> Task description: In the records below, find the line with "(line 11), and", then retype it and every following line exactly, stopping after the line with "O modelo de". Leave the pictures out.

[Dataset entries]
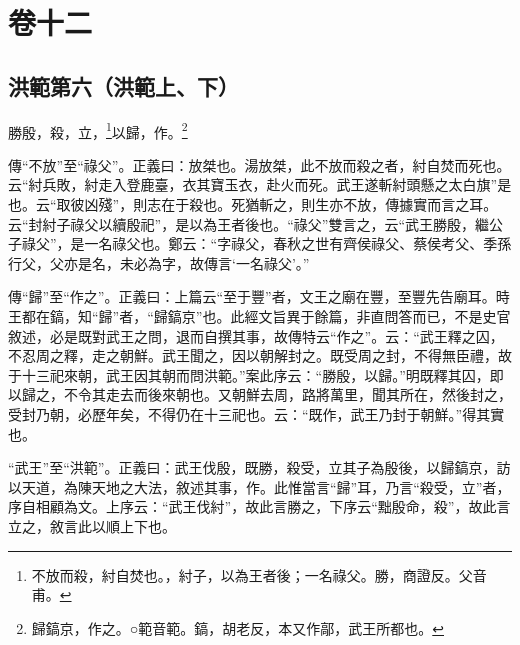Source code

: 

\chapter{卷十二}


\section{洪範第六（洪範上、下）}


勝殷，殺，立，\footnote{不放而殺，紂自焚也。，紂子，以為王者後；一名祿父。勝，商證反。父音甫。}以歸，作。\footnote{歸鎬京，作之。○範音範。鎬，胡老反，本又作鄗，武王所都也。}

{\noindent\zhuan{}\fzbyks 傳“不放”至“祿父”。正義曰：放桀也。湯放桀，此不放而殺之者，紂自焚而死也。云“紂兵敗，紂走入登鹿臺，衣其寶玉衣，赴火而死。武王遂斬紂頭懸之太白旗”是也。云“取彼凶殘”，則志在于殺也。死猶斬之，則生亦不放，傳據實而言之耳。云“封紂子祿父以續殷祀”，是以為王者後也。“祿父”雙言之，云“武王勝殷，繼公子祿父”，是一名祿父也。鄭云：“字祿父，春秋之世有齊侯祿父、蔡侯考父、季孫行父，父亦是名，未必為字，故傳言‘一名祿父’。” \par}

{\noindent\zhuan{}\fzbyks 傳“歸”至“作之”。正義曰：上篇云“至于豐”者，文王之廟在豐，至豐先告廟耳。時王都在鎬，知“歸”者，“歸鎬京”也。此經文旨異于餘篇，非直問答而已，不是史官敘述，必是既對武王之問，退而自撰其事，故傳特云“作之”。云：“武王釋之囚，不忍周之釋，走之朝鮮。武王聞之，因以朝解封之。既受周之封，不得無臣禮，故于十三祀來朝，武王因其朝而問洪範。”案此序云：“勝殷，以歸。”明既釋其囚，即以歸之，不令其走去而後來朝也。又朝鮮去周，路將萬里，聞其所在，然後封之，受封乃朝，必歷年矣，不得仍在十三祀也。云：“既作，武王乃封于朝鮮。”得其實也。 \par}

{\noindent\shu{}\fzkt “武王”至“洪範”。正義曰：武王伐殷，既勝，殺受，立其子為殷後，以歸鎬京，訪以天道，為陳天地之大法，敘述其事，作。此惟當言“歸”耳，乃言“殺受，立”者，序自相顧為文。上序云：“武王伐紂”，故此言勝之，下序云“黜殷命，殺”，故此言立之，敘言此以順上下也。 \par}

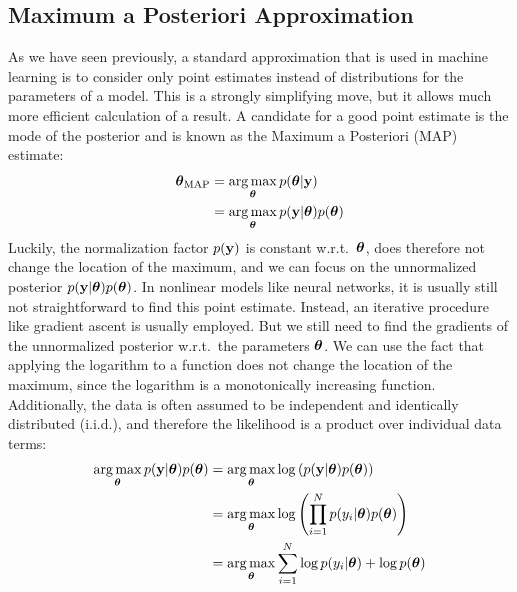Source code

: \documentclass[../thesis.tex]{subfiles}
\begin{document}
\subsection{Maximum a Posteriori Approximation}
As we have seen previously, a standard approximation that is used in machine learning is to consider only point estimates instead of distributions for the parameters of a model. This is a strongly simplifying move, but it allows much more efficient calculation of a result. A candidate for a good point estimate is the mode of the posterior and is known as the Maximum a Posteriori (MAP) estimate:
\begin{equation}
    \begin{split}
        \boldsymbol{\mathbf{\theta}}_{\mathrm{MAP}} &= \operatorname*{arg\,max}_{\boldsymbol{\mathbf{\theta}}} p(\boldsymbol{\mathbf{\theta}} | \boldsymbol{\mathbf{y}}) \\
        &= \operatorname*{arg\,max}_{\boldsymbol{\mathbf{\theta}}} p(\boldsymbol{\mathbf{y}} | \boldsymbol{\mathbf{\theta}}) p(\boldsymbol{\mathbf{\theta}})    
    \end{split}
\end{equation}
Luckily, the normalization factor $p(\boldsymbol{\mathbf{y}})$ is constant w.r.t.\ $\boldsymbol{\mathbf{\theta}}$, does therefore not change the location of the maximum, and we can focus on the unnormalized posterior $p(\boldsymbol{\mathbf{y}} | \boldsymbol{\mathbf{\theta}}) p(\boldsymbol{\mathbf{\theta}})$. 
In nonlinear models like neural networks, it is usually still not straightforward to find this point estimate. Instead, an iterative procedure like gradient ascent is usually employed. But we still need to find the gradients of the unnormalized posterior w.r.t.\ the parameters $\boldsymbol{\mathbf{\theta}}$. We can use the fact that applying the logarithm to a function does not change the location of the maximum, since the logarithm is a monotonically increasing function. Additionally, the data is often assumed to be independent and identically distributed (i.i.d.), and therefore the likelihood is a product over individual data terms:
\begin{equation}
    \begin{split}
        \operatorname*{arg\,max}_{\boldsymbol{\mathbf{\theta}}} p(\boldsymbol{\mathbf{y}} | \boldsymbol{\mathbf{\theta}}) p(\boldsymbol{\mathbf{\theta}}) &= \operatorname*{arg\,max}_{\boldsymbol{\mathbf{\theta}}} \log \left( p(\boldsymbol{\mathbf{y}} | \boldsymbol{\mathbf{\theta}}) p(\boldsymbol{\mathbf{\theta}}) \right) \\
        &= \operatorname*{arg\,max}_{\boldsymbol{\mathbf{\theta}}} \log \left( \prod_{i=1}^N p(y_i | \boldsymbol{\mathbf{\theta}}) p(\boldsymbol{\mathbf{\theta}}) \right) \\
        &= \operatorname*{arg\,max}_{\boldsymbol{\mathbf{\theta}}} \sum_{i=1}^N \log p(y_i | \boldsymbol{\mathbf{\theta}})  +  \log p(\boldsymbol{\mathbf{\theta}})
    \end{split}
\end{equation}
\end{document}
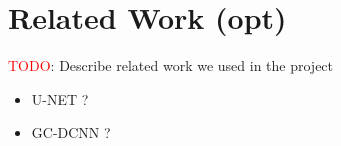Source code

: \section{Related Work (opt)}

\textcolor{red}{TODO}: Describe related work we used in the project

\begin{itemize}
    \item U-NET \cite{ronneberger2015unet}?
    \item GC-DCNN \cite{LAN2020156}?
\end{itemize}
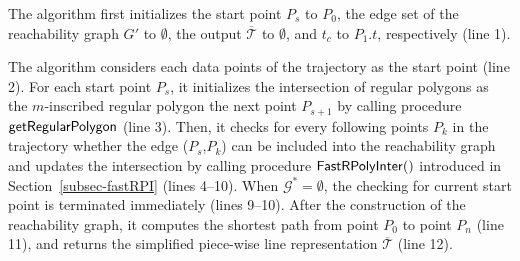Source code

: The algorithm first initializes the start point $P_s$ to $P_0$, the edge set of
the reachability graph $G'$ to $\emptyset$, the output $\overline{\mathcal{T}}$ to $\emptyset$, and $t_c$ to $P_1.t$, respectively (line 1).
%

The algorithm considers each data points of the trajectory  as the
start point (line 2). For each start point $P_{s}$, it initializes
the intersection of regular polygons as the $m$-inscribed regular polygon \wrt the next point $P_{s+1}$  by calling
procedure ${\mathsf{getRegularPolygon}}$ (line 3).
Then, it checks for every following points $P_{k}$ in the trajectory whether the edge
($P_{s}$,$P_{k}$) can be included into the reachability graph and updates the
intersection by calling procedure ${\mathsf{FastRPolyInter}}()$ introduced in
Section~\ref{subsec-fastRPI} (lines 4--10).
When $\mathcal{G}^* = \emptyset$, the checking for current start point is terminated immediately (lines
9--10).
After the construction of the reachability graph, it computes the shortest path
from point $P_{0}$ to point $P_{n}$ (line 11), and returns the simplified  piece-wise line representation $\overline{\mathcal{T}}$ (line 12).


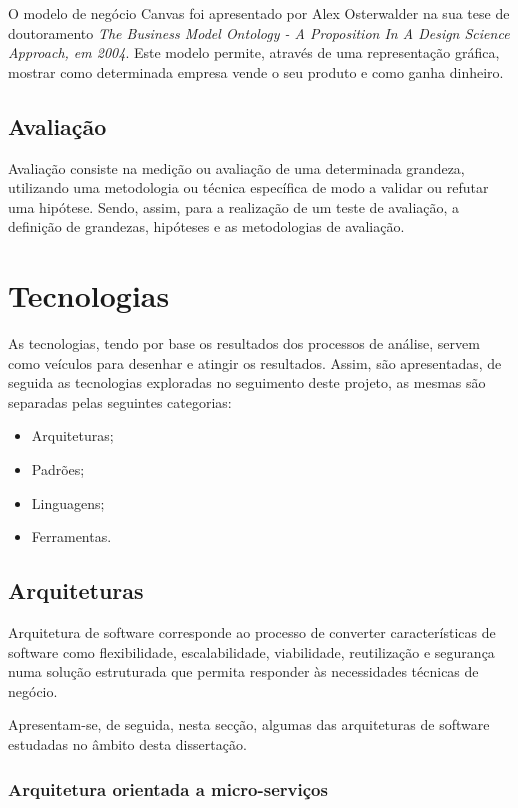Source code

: O modelo de negócio Canvas foi apresentado por Alex Osterwalder na sua tese de doutoramento \emph{The Business Model Ontology - A Proposition In A Design Science Approach, em 2004}. Este modelo permite, através de uma representação gráfica, mostrar como determinada empresa vende o seu produto  e como ganha dinheiro\cite{canvas}.

\subsection{Avaliação \label{estado_arte_avaliacao}}
Avaliação consiste na medição ou avaliação de uma determinada grandeza, utilizando uma metodologia ou técnica específica de modo a validar ou refutar uma hipótese. Sendo, assim, para a realização de um teste de avaliação, a definição de grandezas, hipóteses e as metodologias de avaliação\cite{experimentation_principles}.

\section{Tecnologias}
As tecnologias, tendo por base os resultados dos processos de análise, servem como veículos para desenhar e atingir os resultados. Assim, são apresentadas, de seguida as tecnologias exploradas no seguimento deste projeto, as mesmas são separadas pelas seguintes categorias:
\begin{itemize}
    \item Arquiteturas;
    \item Padrões;
    \item Linguagens;
    \item Ferramentas.
\end{itemize}

\subsection{Arquiteturas}
Arquitetura de software corresponde ao processo de converter características de software como flexibilidade, escalabilidade, viabilidade, reutilização e segurança numa solução estruturada que permita responder às necessidades técnicas de negócio\cite{software_architecture}.

Apresentam-se, de seguida, nesta secção, algumas das arquiteturas de software estudadas no âmbito desta dissertação.

\subsubsection{Arquitetura orientada a micro-serviços}

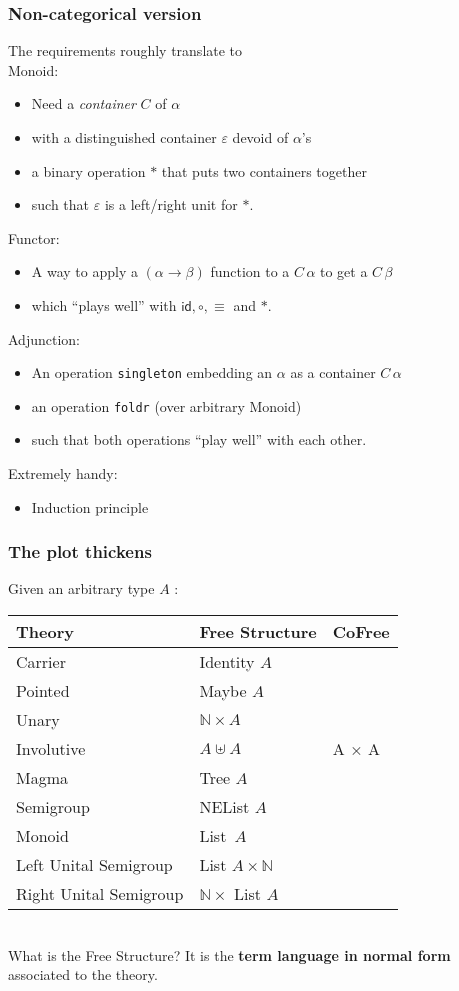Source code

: \documentclass[serif,mathserif,professionalfont,10pt]{beamer}
\newcommand{\sred}[1]{\textcolor{slidered}{#1}}
\newcommand{\sblue}[1]{\textcolor{slideblue}{#1}}
\begin{document}
\begin{frame}
\frametitle{Non-categorical version}
The requirements roughly translate to\\
Monoid:
\begin{itemize}
\item Need a \emph{container} $C$ of $\alpha$
\item with a distinguished container $ε$ devoid of $\alpha$'s
\item a binary operation $*$ that puts two containers together
\item such that $ε$ is a left/right unit for $*$.
\end{itemize}
Functor:
\begin{itemize}
\item A way to apply a $(\alpha → \beta)$ function to a $C\, \alpha$ to get a $C \, \beta$
\item which ``plays well'' with $\mathsf{id}, ∘, ≡$ and $*$.
\end{itemize}
Adjunction:
\begin{itemize}
\item An operation \texttt{singleton} embedding an $\alpha$ as a container $C \, \alpha$
\item an operation \texttt{foldr} (over arbitrary Monoid)
\item such that both operations ``play well'' with each other.
\end{itemize}
Extremely handy:
\begin{itemize}
\item Induction principle
\end{itemize}
\end{frame}
%
%

\begin{frame}
\frametitle{The plot thickens}
Given an arbitrary type $A$ : \\ \vspace*{4mm}
\begin{tabular}{lll}
\textbf{Theory} & \textbf{Free Structure} & CoFree \\ \hline
Carrier & Identity $A$ & \\
Pointed & Maybe $A$ & \\ \hline
Unary & $ℕ × A$ &  \\
Involutive & $A ⊎ A$ & A × A \\ \hline
Magma & Tree $A$ &  \\
Semigroup & NEList $A$ & \\ \hline
Monoid & List\, $A$ & \\
Left Unital Semigroup & List $A × ℕ$ & \\
Right Unital Semigroup & $ℕ ×$ List $A$ & \\ \hline
\end{tabular}\\ \vspace*{4mm}
\pause
What is the \sblue{Free Structure}? It is the
\sred{\textbf{term language in normal form}} associated to the theory.\\
\end{frame}
\end{document}
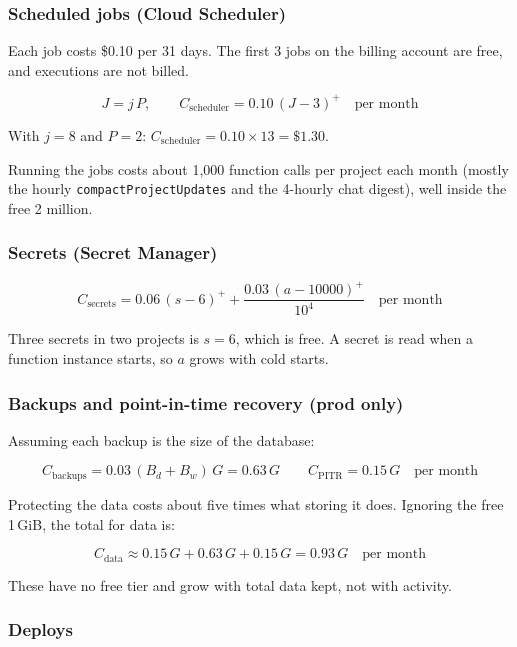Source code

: \documentclass{article}
\newcommand{\pos}[1]{\left(#1\right)^{+}}
\begin{document}
\subsubsection{Scheduled jobs (Cloud Scheduler)}

Each job costs \$0.10 per 31 days. The first 3 jobs on the billing account are
free, and executions are not billed.

\[
J = j\,P, \qquad
C_{\text{scheduler}} = 0.10\,\pos{J - 3} \quad \text{per month}
\]

With $j = 8$ and $P = 2$: $C_{\text{scheduler}} = 0.10 \times 13 = \$1.30$.

Running the jobs costs about 1{,}000 function calls per project each month
(mostly the hourly \texttt{compactProjectUpdates} and the 4-hourly chat
digest), well inside the free 2 million.

\subsubsection{Secrets (Secret Manager)}

\[
C_{\text{secrets}} = 0.06\,\pos{s - 6}
                   + \frac{0.03\,\pos{a - 10000}}{10^{4}}
                   \quad \text{per month}
\]

Three secrets in two projects is $s = 6$, which is free. A secret is read when
a function instance starts, so $a$ grows with cold starts.

\subsubsection{Backups and point-in-time recovery (prod only)}

Assuming each backup is the size of the database:

\[
C_{\text{backups}} = 0.03\,(B_d + B_w)\,G = 0.63\,G
\qquad
C_{\text{PITR}} = 0.15\,G
\quad \text{per month}
\]

Protecting the data costs about five times what storing it does. Ignoring the
free 1\,GiB, the total for data is:

\[
C_{\text{data}} \approx 0.15\,G + 0.63\,G + 0.15\,G = 0.93\,G
\quad \text{per month}
\]

These have no free tier and grow with total data kept, not with activity.

\subsubsection{Deploys}
\end{document}
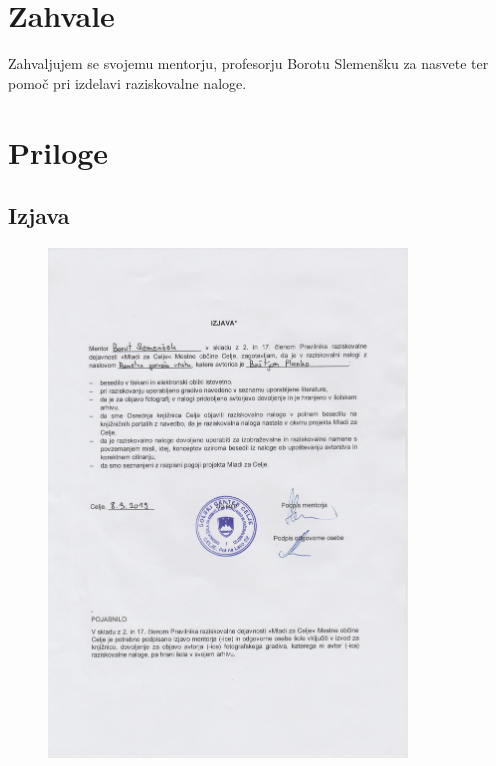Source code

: \documentclass[11pt]{article}
\begin{document}
\begin{flushleft}


\end{flushleft}
\newpage
\section{Zahvale}
Zahvaljujem se svojemu mentorju, profesorju Borotu Slemenšku za nasvete ter pomoč pri izdelavi raziskovalne naloge.
\newpage
\section{Priloge}
\subsection{Izjava}
\begin{figure}[h]
\centering
\includegraphics[width=0.85\textwidth]{images/izjava.jpg}
\end{figure}
\newpage
\end{document}
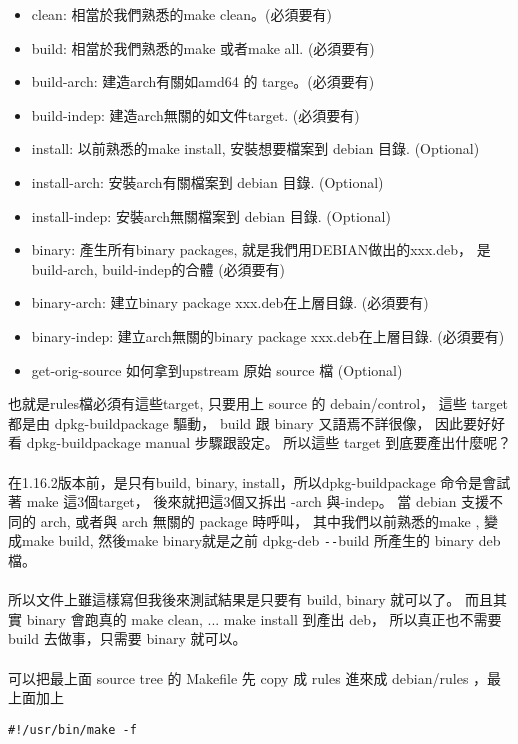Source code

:   \begin{itemize}
    \item clean: 相當於我們熟悉的make clean。(必須要有)
    \item build: 相當於我們熟悉的make 或者make all. (必須要有)
    \item build-arch: 建造arch有關如amd64 的 targe。(必須要有)
    \item build-indep: 建造arch無關的如文件target. (必須要有)
    \item install: 以前熟悉的make install, 安裝想要檔案到 debian 目錄. (Optional)
    \item install-arch: 安裝arch有關檔案到 debian 目錄. (Optional)
    \item install-indep: 安裝arch無關檔案到 debian 目錄. (Optional)
    \item binary: 產生所有binary packages, 就是我們用DEBIAN做出的xxx.deb，
      是build-arch, build-indep的合體 (必須要有)
    \item binary-arch: 建立binary package xxx.deb在上層目錄. (必須要有)
    \item binary-indep: 建立arch無關的binary package xxx.deb在上層目錄. (必須要有)
    \item get-orig-source 如何拿到upstream 原始 source 檔 (Optional)
  \end{itemize}
  也就是rules檔必須有這些target, 只要用上 source 的 debain/control，
  這些 target 都是由 dpkg-buildpackage 驅動， build 跟 binary 又語焉不詳很像，
  因此要好好看 dpkg-buildpackage manual 步驟跟設定。
  所以這些 target 到底要產出什麼呢？
  \\\\
  在1.16.2版本前，是只有build, binary, install，所以dpkg-buildpackage
  命令是會試著 make 這3個target， 後來就把這3個又拆出 -arch 與-indep。
  當 debian 支援不同的 arch, 或者與 arch 無關的 package 時呼叫，
  其中我們以前熟悉的make , 變成make build, 然後make binary就是之前
  dpkg-deb \verb=--=build 所產生的 binary deb 檔。
  \\\\
  所以文件上雖這樣寫但我後來測試結果是只要有 build, binary 就可以了。
  而且其實 binary 會跑真的 make clean, ... make install 到產出 deb，
  所以真正也不需要 build 去做事，只需要 binary 就可以。
  \\\\
  可以把最上面 source tree 的 Makefile 先 copy 成 rules 進來成 debian/rules
  ，最上面加上
  \begin{verbatim}
#!/usr/bin/make -f
  \end{verbatim}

> Solution to this task:
from point $P_{0}$ to point $P_{n}$ (line 11), and returns the simplified  piece-wise line representation $\overline{\mathcal{T}}$ (line 12).


Source code

: O modelo de negócio Canvas foi apresentado por Alex Osterwalder na sua tese de doutoramento \emph{The Business Model Ontology - A Proposition In A Design Science Approach, em 2004}. Este modelo permite, através de uma representação gráfica, mostrar como determinada empresa vende o seu produto  e como ganha dinheiro\cite{canvas}.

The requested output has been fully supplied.